╔══

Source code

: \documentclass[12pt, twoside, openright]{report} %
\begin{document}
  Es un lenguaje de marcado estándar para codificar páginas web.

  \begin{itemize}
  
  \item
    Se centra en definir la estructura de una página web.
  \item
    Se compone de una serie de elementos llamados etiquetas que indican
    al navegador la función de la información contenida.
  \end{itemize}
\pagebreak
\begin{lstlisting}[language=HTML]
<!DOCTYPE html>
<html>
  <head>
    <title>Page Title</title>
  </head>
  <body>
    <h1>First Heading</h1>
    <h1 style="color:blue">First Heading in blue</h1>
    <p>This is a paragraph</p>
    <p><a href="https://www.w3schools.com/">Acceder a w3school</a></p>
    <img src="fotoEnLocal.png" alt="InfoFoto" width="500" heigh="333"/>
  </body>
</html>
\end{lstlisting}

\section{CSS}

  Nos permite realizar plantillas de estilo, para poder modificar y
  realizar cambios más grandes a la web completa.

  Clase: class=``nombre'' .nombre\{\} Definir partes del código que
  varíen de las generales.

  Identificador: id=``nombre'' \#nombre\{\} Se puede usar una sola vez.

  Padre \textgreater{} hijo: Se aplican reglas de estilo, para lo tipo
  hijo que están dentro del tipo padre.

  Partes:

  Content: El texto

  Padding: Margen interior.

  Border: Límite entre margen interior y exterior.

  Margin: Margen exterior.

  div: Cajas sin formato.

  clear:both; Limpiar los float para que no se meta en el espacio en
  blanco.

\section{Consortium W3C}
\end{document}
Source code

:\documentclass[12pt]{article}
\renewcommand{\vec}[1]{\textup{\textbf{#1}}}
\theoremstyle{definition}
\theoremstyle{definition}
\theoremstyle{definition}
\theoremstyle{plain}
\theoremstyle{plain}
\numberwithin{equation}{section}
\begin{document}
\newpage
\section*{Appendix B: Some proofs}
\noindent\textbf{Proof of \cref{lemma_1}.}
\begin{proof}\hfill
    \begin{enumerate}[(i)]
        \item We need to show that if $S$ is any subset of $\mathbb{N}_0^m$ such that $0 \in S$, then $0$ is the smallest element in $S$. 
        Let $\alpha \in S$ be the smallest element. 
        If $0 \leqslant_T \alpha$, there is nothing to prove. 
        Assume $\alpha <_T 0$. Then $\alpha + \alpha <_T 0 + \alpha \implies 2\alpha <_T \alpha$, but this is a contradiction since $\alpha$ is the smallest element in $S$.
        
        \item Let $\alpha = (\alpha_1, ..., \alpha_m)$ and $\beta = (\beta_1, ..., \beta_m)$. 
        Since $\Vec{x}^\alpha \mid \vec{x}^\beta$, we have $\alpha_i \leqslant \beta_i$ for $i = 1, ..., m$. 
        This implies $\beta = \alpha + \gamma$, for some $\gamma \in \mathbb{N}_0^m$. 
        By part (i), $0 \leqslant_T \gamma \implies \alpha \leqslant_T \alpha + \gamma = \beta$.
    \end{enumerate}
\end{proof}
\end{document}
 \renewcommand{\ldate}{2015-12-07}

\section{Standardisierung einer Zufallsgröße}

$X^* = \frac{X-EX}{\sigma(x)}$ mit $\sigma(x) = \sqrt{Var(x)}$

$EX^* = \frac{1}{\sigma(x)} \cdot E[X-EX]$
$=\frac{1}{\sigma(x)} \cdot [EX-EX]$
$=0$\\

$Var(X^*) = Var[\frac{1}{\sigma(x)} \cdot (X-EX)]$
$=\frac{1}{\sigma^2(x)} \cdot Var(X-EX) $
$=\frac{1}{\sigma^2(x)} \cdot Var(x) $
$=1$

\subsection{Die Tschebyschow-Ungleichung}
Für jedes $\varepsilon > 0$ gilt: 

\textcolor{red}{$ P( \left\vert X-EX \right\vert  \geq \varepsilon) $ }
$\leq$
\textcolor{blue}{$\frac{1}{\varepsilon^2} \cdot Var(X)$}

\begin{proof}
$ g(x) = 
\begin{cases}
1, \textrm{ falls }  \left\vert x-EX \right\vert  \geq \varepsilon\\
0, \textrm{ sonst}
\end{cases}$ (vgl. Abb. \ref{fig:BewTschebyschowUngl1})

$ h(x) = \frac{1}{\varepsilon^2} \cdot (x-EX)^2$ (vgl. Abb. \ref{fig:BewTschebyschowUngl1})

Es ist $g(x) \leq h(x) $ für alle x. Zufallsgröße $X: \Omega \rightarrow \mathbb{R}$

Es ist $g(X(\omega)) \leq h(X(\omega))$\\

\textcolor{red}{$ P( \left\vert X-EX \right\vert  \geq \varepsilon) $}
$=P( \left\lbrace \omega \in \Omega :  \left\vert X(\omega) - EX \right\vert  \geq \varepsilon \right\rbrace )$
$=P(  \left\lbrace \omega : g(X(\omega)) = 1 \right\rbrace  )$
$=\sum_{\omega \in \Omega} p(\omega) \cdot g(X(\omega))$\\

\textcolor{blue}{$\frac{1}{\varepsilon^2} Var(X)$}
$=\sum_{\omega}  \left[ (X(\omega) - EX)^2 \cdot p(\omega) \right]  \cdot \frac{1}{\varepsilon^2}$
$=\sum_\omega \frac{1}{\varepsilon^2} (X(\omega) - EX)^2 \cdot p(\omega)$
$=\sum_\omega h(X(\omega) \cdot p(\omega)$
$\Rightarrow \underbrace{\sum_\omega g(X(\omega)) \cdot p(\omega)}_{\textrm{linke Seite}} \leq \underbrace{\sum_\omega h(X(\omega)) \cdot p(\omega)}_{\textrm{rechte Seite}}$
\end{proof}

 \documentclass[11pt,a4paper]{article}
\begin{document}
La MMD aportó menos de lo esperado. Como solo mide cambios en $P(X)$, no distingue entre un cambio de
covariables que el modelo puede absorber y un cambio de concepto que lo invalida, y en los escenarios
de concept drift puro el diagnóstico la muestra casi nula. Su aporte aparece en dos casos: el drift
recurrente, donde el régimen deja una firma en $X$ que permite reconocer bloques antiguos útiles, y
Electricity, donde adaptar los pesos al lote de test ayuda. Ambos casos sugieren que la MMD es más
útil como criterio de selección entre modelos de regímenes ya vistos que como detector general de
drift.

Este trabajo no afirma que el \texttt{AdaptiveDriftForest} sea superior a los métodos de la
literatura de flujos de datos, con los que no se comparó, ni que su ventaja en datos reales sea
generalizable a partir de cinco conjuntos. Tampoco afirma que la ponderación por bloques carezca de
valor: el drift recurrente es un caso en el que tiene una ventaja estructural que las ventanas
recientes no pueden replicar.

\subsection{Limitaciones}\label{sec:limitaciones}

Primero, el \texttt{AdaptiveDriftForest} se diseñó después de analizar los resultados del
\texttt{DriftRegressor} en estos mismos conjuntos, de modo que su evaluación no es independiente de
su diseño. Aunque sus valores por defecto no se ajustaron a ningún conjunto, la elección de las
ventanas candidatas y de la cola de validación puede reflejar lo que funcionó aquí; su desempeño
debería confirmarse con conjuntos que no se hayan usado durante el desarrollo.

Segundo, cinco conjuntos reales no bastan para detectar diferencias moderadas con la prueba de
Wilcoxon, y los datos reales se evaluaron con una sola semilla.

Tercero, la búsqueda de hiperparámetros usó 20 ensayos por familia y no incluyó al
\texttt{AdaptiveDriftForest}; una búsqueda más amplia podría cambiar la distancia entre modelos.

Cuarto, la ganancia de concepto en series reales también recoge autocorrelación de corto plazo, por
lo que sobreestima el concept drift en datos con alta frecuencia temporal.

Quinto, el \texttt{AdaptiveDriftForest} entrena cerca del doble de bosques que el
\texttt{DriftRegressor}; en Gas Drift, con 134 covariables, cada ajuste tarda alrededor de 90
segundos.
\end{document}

╚══

Task instructions: Using the data above, return each line that includes the word "realizar".

Solution to the exercise:
  Nos permite realizar plantillas de estilo, para poder modificar y
  realizar cambios más grandes a la web completa.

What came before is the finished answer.